The next years were among the best and worst of Inkster’s career. On the plus side she gave birth to her two daughters, Hayley in 1990 and Cori in 1994. In between she suffered a tearful defeat at the hands of her former college teammate Patty Sheehan in the U.S. Women’s Open at Oakmont CC in 1992. With just two holes to play, rain and lightning forced a two-hour delay with Inkster two shots ahead after Sheehan’s three-putt on the sixteenth. When play resumed Sheehan birdied the short seventeenth, the tiny uphill par four, after Inkster had lipped out her try to close to within a shot. It’s the eighteenth, however, that still bothers Inkster. Sheehan drove into the right rough, drawing a thick downhill, sidehill lie from which she never would have been able to reach the green. Taking her stance in a wet area, Sheehan was given relief from casual water. The nearest drop was back in the fairway. Playing from a pristine lie, Sheehan’s five-iron settled inside twenty feet below the hole, and she made the putt to force an eighteen-hole playoff that she won the following day by three shots. Inkster had hit seventeen greens and missed just one fairway the last day, and it hadn’t been good enough. Sheehan and Inkster were friends, sure, but friendship ceases at the edge of a U.S. Open. Sheehan’s victory soothed a gaping wound she carried after losing a seven-shot lead in the Open two years previously. Inkster, to this day, refers to the relief Sheehan got on the seventy-second hole as the worst ruling in the history of golf. It probably isn’t even the worst ruling in the history of Oakmont. That distinction likely belongs to the line-of-sight relief granted Ernie Els on the first hole of the final round in 1994 when the television camera that was blocking his shot could easily have been moved. He also went on to win in a playoff. Either way, it was a devastating defeat for the übercompetitive Inkster, and she took it hard. “You never really know if you’re going to get back there again,” she said.

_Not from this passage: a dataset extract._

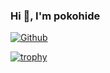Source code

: ### Hi 👋, I'm pokohide

[![Github](https://img.shields.io/github/followers/pokohide?label=Follow&style=social)](https://github.com/pokohide)

[![trophy](https://github-profile-trophy.vercel.app/?username=pokohide&title=MultiLanguage,Commits,Issues,PullRequest,Experience,Stars,Repositories,Followers&theme=gruvbox)](https://github.com/pokohide)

With her time divided between children and golf, it was unclear whether she ever would. When she did, at Old Waverly in Mississippi in 1999, she won her first U.S. Open in a satisfying walk. Her career broke into halves, before the birth of her daughters and after she realized she could, as she once put it, “have a professional golf career and raise two normal kids.” That was sometime around 1997. “I was kind of straddling the fence,” Inkster said of her duel roles as basketball coach to her young starlets and three-time major champion. “Do I quit? Do I play? Do I quit? And, if I’m going to do this, I’ve got to start working on my game,” she has said. Her husband, Brian, the professional at their club in Los Altos, had been her coach since her teenage days. She began working with Mike McGetrick instead. “Pre-children she was a wonderful golfer,” her husband said, “but I think she’s a better player today.”

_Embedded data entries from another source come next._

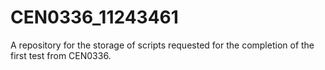 # CEN0336_11243461
A repository for the storage of scripts requested for the completion of the first test from CEN0336.
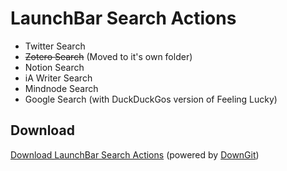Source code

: # LaunchBar Search Actions

- Twitter Search
- ~~Zotero Search~~ (Moved to it's own folder)
- Notion Search
- iA Writer Search 
- Mindnode Search
- Google Search (with DuckDuckGos version of Feeling Lucky)

## Download

[Download LaunchBar Search Actions](https://minhaskamal.github.io/DownGit/#/home?url=https://github.com/Ptujec/LaunchBar/tree/master/Search-Actions) (powered by [DownGit](https://github.com/MinhasKamal/DownGit))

Old Waverly was there for the taking. A cool spring held back the growth of the Bermuda rough, rains softened the course, and Inkster took full advantage of it. She won by five, set the record for the lowest fifty-four-hole score, and broke the U.S. Open seventy-two-hole scoring record, against par, by six. She shot 65-69-67 to open a four-shot lead on her way to claiming the title that brought tears to her eyes after the muck and mire of Oakmont. Then, just a few weeks later, she added her fifth major championship, the McDonald’s LPGA Championship, winning at the DuPont CC by four with another textbook final round, this time a 65. Inkster took the lead with birdies on the eighth and ninth holes Sunday, but it was her finishing kick that blew everyone away. She was paired with her close friend Meg Mallon. “It was her destiny to win,” Mallon said. “I mean, who else plays the last three holes four under to win a major championship? After she made the eagle putt on 16, I had chills.” The victory meant that Inkster had collected all of the major championships the LPGA currently had on offer. The only players to have done it before her were Mickey Wright, Louise Suggs, and Pat Bradley. When she saw Brian, Hayley, and Cori in the gallery at the last hole, she hugged the girls and said, “Can you believe this?” At the presentation she pointed to them and said, “These guys are my Hall of Fame.” The once and future phenom had turned thirty-nine the day of the first round, and it looked like she was just getting started.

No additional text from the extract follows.